In the tweets, Morse said he talked to some staff, who said the organizer of the kickball event was SF Social.

In some photos, the kickballers were, indeed, wearing shirts emblazoned with the URL: www.sfsocialsports.com.

Another witness, Kevin Montgomery, also tweeted about the incident, alleging that the kickballers threatened to call the police because the group had reserved the park.  

“These Natty Light-chugging kickball players are calling the cops on *everyone* in Dolores Park,” he tweeted. “They claim the [sic] rented the park for the day and we can’t be here.”

Connie Chan, a spokeswoman for the Recreation and Park Department, initially said that the group did not receive a permit from the department, but upon further inspection, it appears the group was permitted to play there. 

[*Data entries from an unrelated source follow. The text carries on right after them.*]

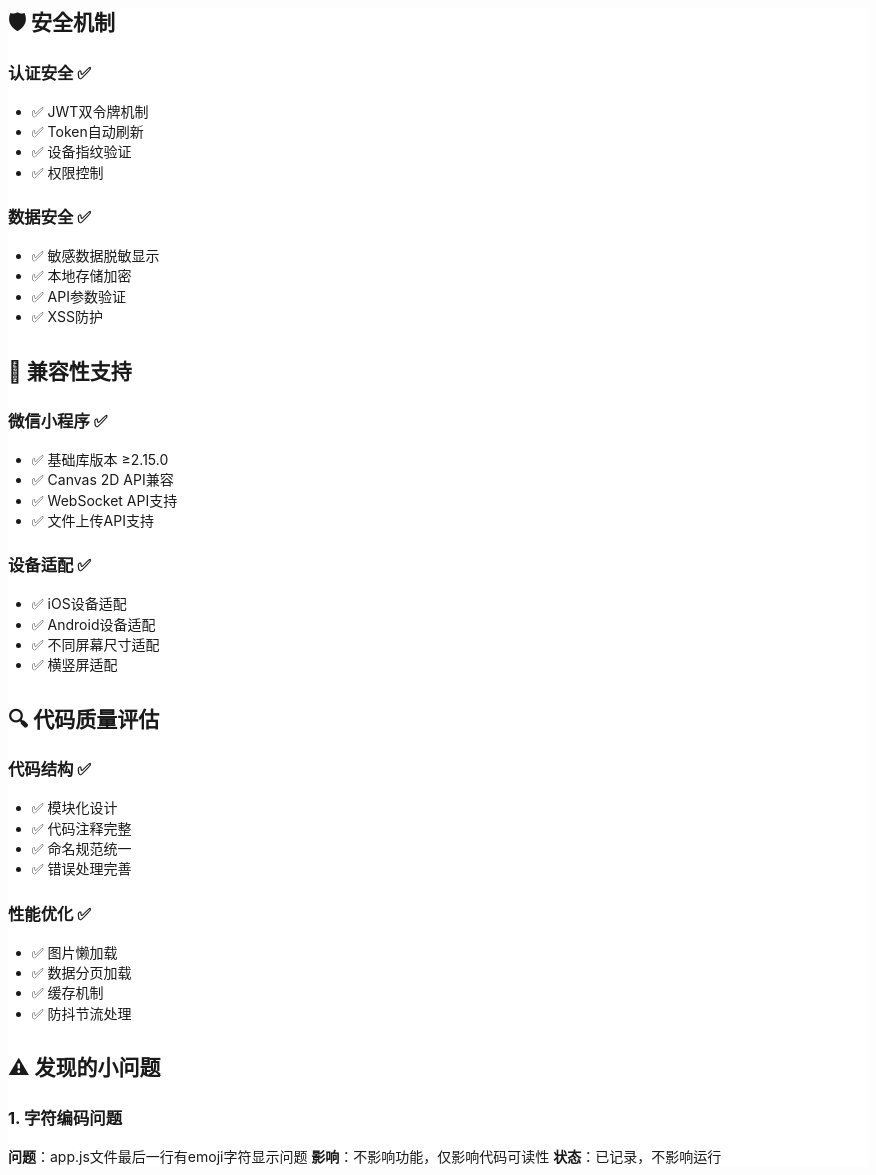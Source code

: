 ## 🛡️ 安全机制

### 认证安全 ✅
- ✅ JWT双令牌机制
- ✅ Token自动刷新
- ✅ 设备指纹验证
- ✅ 权限控制

### 数据安全 ✅
- ✅ 敏感数据脱敏显示
- ✅ 本地存储加密
- ✅ API参数验证
- ✅ XSS防护

## 📱 兼容性支持

### 微信小程序 ✅
- ✅ 基础库版本 ≥2.15.0
- ✅ Canvas 2D API兼容
- ✅ WebSocket API支持
- ✅ 文件上传API支持

### 设备适配 ✅
- ✅ iOS设备适配
- ✅ Android设备适配
- ✅ 不同屏幕尺寸适配
- ✅ 横竖屏适配

## 🔍 代码质量评估

### 代码结构 ✅
- ✅ 模块化设计
- ✅ 代码注释完整
- ✅ 命名规范统一
- ✅ 错误处理完善

### 性能优化 ✅
- ✅ 图片懒加载
- ✅ 数据分页加载
- ✅ 缓存机制
- ✅ 防抖节流处理

## ⚠️ 发现的小问题

### 1. 字符编码问题
**问题**：app.js文件最后一行有emoji字符显示问题
**影响**：不影响功能，仅影响代码可读性
**状态**：已记录，不影响运行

She said SF Social has a permit to play sports at Dolores Park Wednesdays and Thursdays from 6:30 p.m. to 8:00 p.m., and has since 2016.

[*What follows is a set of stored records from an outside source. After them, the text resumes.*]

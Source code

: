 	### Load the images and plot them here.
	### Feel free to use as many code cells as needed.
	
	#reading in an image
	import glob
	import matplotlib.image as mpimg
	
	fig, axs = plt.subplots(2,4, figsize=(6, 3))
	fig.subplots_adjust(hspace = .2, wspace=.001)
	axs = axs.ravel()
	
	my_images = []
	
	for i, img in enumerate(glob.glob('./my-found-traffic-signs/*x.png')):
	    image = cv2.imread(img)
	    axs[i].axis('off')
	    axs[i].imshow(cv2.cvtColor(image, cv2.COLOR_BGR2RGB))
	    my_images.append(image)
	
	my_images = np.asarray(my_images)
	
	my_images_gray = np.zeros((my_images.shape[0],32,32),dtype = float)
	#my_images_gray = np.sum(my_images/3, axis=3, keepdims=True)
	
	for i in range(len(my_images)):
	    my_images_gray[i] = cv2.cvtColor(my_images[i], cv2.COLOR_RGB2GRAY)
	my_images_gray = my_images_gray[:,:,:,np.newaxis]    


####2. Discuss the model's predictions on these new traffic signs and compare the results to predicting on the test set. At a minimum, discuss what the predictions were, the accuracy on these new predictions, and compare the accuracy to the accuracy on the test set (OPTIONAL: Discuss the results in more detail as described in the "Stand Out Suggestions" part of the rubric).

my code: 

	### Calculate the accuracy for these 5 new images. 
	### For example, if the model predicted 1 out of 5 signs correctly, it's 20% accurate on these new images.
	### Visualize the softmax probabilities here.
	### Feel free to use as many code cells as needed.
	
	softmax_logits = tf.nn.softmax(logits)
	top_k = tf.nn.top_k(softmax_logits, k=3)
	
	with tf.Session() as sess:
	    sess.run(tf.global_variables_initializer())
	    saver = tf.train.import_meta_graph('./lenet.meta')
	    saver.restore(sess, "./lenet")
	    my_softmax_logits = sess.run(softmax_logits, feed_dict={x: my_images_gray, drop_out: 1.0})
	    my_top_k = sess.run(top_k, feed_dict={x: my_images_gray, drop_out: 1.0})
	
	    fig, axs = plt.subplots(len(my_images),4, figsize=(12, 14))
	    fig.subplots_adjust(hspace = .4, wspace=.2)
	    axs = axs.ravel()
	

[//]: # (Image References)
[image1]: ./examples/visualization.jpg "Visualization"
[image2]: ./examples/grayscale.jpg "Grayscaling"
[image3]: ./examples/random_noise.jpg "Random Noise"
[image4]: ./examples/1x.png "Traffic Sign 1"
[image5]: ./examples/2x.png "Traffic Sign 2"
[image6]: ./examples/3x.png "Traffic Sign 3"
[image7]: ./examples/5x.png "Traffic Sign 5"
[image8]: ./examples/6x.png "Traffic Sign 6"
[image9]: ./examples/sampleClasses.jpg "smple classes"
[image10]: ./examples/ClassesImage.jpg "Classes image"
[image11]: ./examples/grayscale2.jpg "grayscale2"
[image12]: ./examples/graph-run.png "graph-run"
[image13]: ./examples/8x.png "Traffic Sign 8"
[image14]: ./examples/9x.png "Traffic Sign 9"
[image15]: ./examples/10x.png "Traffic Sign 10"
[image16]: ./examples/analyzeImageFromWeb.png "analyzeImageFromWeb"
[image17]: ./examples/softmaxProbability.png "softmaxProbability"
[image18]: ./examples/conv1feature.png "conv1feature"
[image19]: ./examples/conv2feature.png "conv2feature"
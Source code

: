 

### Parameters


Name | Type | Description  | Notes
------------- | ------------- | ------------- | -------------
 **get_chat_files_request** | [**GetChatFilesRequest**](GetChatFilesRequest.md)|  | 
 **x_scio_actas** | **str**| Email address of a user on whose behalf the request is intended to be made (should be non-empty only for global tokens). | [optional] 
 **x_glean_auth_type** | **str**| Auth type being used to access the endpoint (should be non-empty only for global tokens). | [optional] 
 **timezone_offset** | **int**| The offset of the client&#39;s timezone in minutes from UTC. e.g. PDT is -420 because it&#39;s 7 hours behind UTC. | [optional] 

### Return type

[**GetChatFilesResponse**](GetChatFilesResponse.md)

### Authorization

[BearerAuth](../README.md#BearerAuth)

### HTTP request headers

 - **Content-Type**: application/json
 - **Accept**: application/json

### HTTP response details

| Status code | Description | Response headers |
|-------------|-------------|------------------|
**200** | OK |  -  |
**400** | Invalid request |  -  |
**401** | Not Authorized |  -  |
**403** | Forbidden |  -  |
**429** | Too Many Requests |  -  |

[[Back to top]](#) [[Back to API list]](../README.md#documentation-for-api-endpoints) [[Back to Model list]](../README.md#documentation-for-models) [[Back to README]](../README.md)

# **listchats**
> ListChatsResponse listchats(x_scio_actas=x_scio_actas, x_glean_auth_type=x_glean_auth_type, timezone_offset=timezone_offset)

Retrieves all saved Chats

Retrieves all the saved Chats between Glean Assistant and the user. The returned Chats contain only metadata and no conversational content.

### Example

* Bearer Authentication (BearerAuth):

One commenter tweeted that it was the “dropbox thing all over again.

That was in reference to an incident in fall 2014, when a group of Dropbox employees attempted to kick locals off Mission Playground’s soccer field because they said they had paid for one-hour reservation.

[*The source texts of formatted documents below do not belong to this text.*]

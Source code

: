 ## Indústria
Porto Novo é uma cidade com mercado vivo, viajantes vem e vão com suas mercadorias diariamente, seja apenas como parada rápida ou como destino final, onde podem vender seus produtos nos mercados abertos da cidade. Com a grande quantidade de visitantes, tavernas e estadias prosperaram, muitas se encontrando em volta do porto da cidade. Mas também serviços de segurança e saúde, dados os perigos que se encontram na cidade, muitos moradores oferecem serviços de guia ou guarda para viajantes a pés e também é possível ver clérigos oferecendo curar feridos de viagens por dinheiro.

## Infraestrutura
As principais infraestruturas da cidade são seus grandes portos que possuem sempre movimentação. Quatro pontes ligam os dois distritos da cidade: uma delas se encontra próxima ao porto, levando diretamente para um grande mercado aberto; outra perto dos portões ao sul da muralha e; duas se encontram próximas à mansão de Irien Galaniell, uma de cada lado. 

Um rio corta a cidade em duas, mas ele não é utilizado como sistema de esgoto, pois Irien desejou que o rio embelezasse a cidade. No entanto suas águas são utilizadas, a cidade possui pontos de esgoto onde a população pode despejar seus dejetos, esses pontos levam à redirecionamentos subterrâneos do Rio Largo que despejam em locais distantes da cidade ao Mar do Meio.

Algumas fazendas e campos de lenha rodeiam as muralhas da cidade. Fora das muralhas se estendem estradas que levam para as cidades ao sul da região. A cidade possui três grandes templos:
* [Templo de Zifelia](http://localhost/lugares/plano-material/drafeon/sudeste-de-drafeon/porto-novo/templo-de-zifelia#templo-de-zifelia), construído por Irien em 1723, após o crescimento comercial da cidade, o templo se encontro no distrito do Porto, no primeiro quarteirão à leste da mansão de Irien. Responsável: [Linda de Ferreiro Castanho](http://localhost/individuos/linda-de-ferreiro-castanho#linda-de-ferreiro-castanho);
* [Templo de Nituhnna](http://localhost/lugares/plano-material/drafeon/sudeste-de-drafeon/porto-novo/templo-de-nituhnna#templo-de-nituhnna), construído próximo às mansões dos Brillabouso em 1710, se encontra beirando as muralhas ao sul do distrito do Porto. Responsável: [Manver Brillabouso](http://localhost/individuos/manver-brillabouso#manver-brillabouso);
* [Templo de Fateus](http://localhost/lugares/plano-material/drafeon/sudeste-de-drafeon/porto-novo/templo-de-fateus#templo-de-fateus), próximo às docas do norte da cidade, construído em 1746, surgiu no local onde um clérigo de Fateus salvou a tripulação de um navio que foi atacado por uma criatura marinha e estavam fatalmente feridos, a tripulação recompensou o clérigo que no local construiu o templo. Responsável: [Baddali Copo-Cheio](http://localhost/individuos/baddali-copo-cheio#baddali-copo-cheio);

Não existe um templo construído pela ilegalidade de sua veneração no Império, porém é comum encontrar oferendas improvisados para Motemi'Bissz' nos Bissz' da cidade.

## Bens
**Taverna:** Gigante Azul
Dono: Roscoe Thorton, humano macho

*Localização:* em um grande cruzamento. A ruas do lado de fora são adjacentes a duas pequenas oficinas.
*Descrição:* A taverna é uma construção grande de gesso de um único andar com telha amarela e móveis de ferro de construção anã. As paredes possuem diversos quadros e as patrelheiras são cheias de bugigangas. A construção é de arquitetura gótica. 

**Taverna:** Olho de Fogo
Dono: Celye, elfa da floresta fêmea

Turf War at Mission Playground

A representative from SF Social responded Friday around noon.

“It was brought to my attention that yesterday one of the part-time refs we hire was harshly speaking to someone at the park, trying to get them to move,” SF Social Sports Director Frank Marcantoni wrote in an email. “That is inexcusable, and we certainly don’t train or encourage our staff to do that.” 

He suggested that he would release the ref who intimidated denizens out of the park.

“As the director of the company, I’ll sit down with the individual in question to discuss his actions, and explain why he won’t be able to continue working for SF Social,” he said. “This will take place within a week.”

Calls to police to confirm whether they were called, let alone dispatched, were not immediately returned. 

Julian Mark

Julian grew up in the East Bay and moved to San Francisco in 2014. Before joining Mission Local, he wrote for the East Bay Express, the SF Bay Guardian, and the San Francisco Business Times.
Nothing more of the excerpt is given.